After lunch in Stone street we headed up town to Lexington Avenue which became part of a classic American cinematic moment, in the 1955 movie The Seven Year Itch, when Marilyn Monroe shot what would become her most famous scene. Standing on a subway grating outside the Loew's Lexington theatre, her skirt billows up from the wind underneath. While the footage showing the theatre in the background appeared in the finished film, the footage featuring the subway grate shot on September 15, 1954, on the corner of Lexington Avenue and 51st Street was more of a publicity stunt.




We were meeting up with friends who lived in New York and we were all going out that evening to see a baseball match at CitiField, the home of The New York Mets. We enjoyed our Beer and Hotdogs during the game, even though the Mets lost to the St.
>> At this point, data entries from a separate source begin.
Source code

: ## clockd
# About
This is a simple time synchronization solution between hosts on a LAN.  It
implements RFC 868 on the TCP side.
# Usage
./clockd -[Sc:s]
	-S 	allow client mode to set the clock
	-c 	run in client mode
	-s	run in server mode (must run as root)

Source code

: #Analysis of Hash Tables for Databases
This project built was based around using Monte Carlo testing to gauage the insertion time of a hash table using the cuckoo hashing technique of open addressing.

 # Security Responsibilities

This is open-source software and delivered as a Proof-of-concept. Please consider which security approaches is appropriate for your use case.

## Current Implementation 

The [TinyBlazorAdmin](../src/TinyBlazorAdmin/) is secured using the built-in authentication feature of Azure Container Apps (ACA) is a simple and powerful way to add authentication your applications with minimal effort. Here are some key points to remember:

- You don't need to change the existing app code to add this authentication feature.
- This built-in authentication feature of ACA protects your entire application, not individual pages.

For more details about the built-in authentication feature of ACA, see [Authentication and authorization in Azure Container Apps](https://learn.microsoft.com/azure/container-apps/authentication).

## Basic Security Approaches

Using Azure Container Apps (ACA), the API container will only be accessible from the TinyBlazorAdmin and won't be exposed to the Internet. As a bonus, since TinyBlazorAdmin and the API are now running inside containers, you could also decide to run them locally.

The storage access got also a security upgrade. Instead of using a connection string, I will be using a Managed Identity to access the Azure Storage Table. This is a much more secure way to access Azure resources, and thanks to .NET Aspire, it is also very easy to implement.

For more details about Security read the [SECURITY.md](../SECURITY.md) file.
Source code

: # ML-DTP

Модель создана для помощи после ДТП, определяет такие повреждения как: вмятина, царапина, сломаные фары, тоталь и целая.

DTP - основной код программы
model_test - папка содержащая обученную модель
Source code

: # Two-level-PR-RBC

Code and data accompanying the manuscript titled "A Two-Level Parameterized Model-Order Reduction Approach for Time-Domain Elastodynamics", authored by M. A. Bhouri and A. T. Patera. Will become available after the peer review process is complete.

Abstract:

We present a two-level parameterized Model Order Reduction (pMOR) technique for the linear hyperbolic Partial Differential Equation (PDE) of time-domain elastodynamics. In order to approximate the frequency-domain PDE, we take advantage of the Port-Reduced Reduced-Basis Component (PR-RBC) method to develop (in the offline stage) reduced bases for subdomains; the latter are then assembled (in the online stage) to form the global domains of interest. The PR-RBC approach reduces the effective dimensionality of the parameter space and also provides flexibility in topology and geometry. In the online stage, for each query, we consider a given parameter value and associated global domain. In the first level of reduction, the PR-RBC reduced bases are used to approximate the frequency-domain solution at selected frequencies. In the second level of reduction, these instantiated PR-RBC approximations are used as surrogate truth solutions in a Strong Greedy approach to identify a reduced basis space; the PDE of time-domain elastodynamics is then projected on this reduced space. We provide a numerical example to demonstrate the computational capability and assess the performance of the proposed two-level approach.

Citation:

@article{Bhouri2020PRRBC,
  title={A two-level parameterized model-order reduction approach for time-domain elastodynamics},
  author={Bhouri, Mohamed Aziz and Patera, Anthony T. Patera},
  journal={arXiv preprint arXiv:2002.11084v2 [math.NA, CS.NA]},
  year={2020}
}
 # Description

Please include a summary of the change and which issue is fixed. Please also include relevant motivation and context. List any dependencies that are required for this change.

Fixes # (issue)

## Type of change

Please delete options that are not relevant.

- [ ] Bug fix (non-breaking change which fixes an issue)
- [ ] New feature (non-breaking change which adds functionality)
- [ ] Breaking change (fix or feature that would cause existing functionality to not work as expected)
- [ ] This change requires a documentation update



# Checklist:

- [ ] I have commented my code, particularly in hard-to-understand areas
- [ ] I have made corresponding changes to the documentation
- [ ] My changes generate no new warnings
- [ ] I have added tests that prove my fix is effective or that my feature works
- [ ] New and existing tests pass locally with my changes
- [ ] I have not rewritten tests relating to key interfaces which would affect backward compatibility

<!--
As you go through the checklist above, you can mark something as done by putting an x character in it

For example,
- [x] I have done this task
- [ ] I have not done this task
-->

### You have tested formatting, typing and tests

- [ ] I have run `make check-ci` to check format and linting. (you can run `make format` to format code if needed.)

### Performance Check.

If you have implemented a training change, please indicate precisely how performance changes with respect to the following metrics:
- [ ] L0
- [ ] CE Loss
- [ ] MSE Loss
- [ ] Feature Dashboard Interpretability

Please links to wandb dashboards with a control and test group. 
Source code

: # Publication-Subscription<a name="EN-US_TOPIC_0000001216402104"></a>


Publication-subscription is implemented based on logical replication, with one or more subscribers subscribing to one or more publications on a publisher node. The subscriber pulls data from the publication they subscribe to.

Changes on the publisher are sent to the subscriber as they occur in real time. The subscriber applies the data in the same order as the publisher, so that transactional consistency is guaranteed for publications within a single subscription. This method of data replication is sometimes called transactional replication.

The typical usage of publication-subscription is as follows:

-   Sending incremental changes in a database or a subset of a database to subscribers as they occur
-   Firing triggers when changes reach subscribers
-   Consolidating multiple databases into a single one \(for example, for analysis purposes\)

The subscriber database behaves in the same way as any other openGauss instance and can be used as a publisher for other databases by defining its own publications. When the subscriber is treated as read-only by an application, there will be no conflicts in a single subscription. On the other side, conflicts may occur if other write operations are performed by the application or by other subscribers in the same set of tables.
Louis Cardinals!-I loved the family orientated atmosphere at the staduim and the little announcements, quizes and Kiss Cam segments they braodcast up on the big screen between points. Travelling back to Chinatown on the subway after the match, we enjoyed listening to the fans bantering with each other - a true slice of New York life. And so ended our first full day in New York we were tired but we had packed in a fair bit and it had not cost us a small fortune.....

The following day we decided to explore Chinatown, Little Italy & Greenwich Village by ourselves before meeting up with Zev at Grand Central Station for our Midtown Tour at 3pm. We wandered around colourful vibrant Chinatown on foot - home to the largest enclave of Chinese people in the Western Hemisphere. The housing stock of Chinatown is still mostly composed of cramped tenement buildings, some of which are over 100 years old. It is still common in such buildings to have bathrooms in the hallways, to be shared among multiple apartments. We then took the subway to The historic Bowery area and after leaving Chinatown behind us we suddenly found ourselves in the heart of shrinking Little Italy.
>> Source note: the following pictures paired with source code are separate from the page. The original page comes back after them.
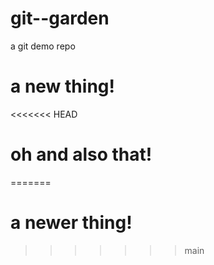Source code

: # git--garden
a git demo repo

# a new thing!

<<<<<<< HEAD
# oh and also that!
=======
# a newer thing!

>>>>>>> main
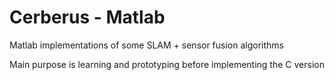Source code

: # Cerberus - Matlab

Matlab implementations of some SLAM + sensor fusion algorithms

Main purpose is learning and prototyping before implementing the C version
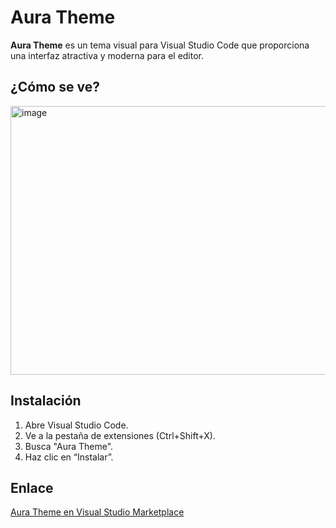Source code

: # Aura Theme

**Aura Theme** es un tema visual para Visual Studio Code que proporciona una interfaz atractiva y moderna para el editor.

## ¿Cómo se ve?

<img width="754" height="430" alt="image" src="https://github.com/user-attachments/assets/2aaffc4a-d2aa-465e-9ab6-6434776200e6" />

## Instalación

1. Abre Visual Studio Code.
2. Ve a la pestaña de extensiones (Ctrl+Shift+X).
3. Busca "Aura Theme".
4. Haz clic en “Instalar”.

## Enlace

[Aura Theme en Visual Studio Marketplace](https://marketplace.visualstudio.com/items?itemName=DaltonMenezes.aura-theme)

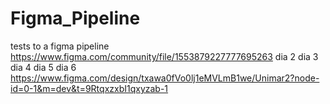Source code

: # Figma_Pipeline
tests to a figma pipeline
https://www.figma.com/community/file/1553879227777695263
dia 2
dia 3 
dia 4
dia 5
dia 6 
https://www.figma.com/design/txawa0fVo0lj1eMVLmB1we/Unimar2?node-id=0-1&m=dev&t=9RtqxzxbI1qxyzab-1
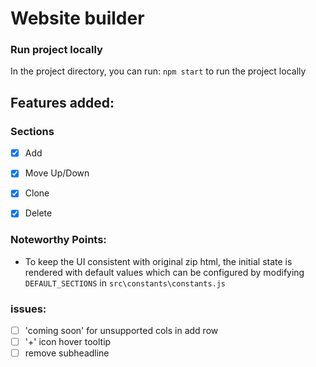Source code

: # Website builder

### Run project locally

In the project directory, you can run: `npm start` to run the project locally

## Features added:
### Sections
- [x] Add
- [x] Move Up/Down
- [x] Clone
- [x] Delete


### Noteworthy Points:
- To keep the UI consistent with original zip html, the initial state is rendered with default values which can be configured by modifying `DEFAULT_SECTIONS` in `src\constants\constants.js`


### issues:
- [ ] 'coming soon' for unsupported cols in add row
- [ ] '+' icon hover tooltip
- [ ] remove subheadline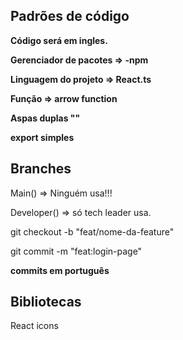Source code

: ## Padrões de código

**Código será em ingles.**

**Gerenciador de pacotes => -npm**

**Linguagem do projeto => React.ts**

**Função => arrow function**

**Aspas duplas ""**

**export simples**

## Branches

Main() => Ninguém usa!!!

Developer() => só tech leader usa.

git checkout -b "feat/nome-da-feature"

git commit -m "feat:login-page"

**commits em português**

## Bibliotecas

React icons
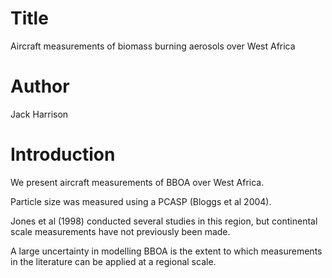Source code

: # Title
Aircraft measurements of biomass burning aerosols over West Africa

# Author
Jack Harrison

# Introduction
We present aircraft measurements of BBOA over West Africa.

Particle size was measured using a PCASP (Bloggs et al 2004).

Jones et al (1998) conducted several studies in this region, but continental scale measurements have not previously been made.

A large uncertainty in modelling BBOA is the extent to which measurements in the literature can be applied at a regional scale.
Little Italy on Mulberry Street used to extend as far south as Worth Street, as far north as Houston Street, as far west as Lafayette Street, and as far east as Bowery. It is now only three blocks on Mulberry Street but still houses many Italian restaurants and shops.

Bill Tonelli from New York magazine said, "Once, Little Italy was like an insular Neapolitan village re-created on these shores, with its own language, customs, and financial and cultural institutions." Little Italy was not the largest Italian neighborhood in New York City, as East Harlem had a larger Italian population.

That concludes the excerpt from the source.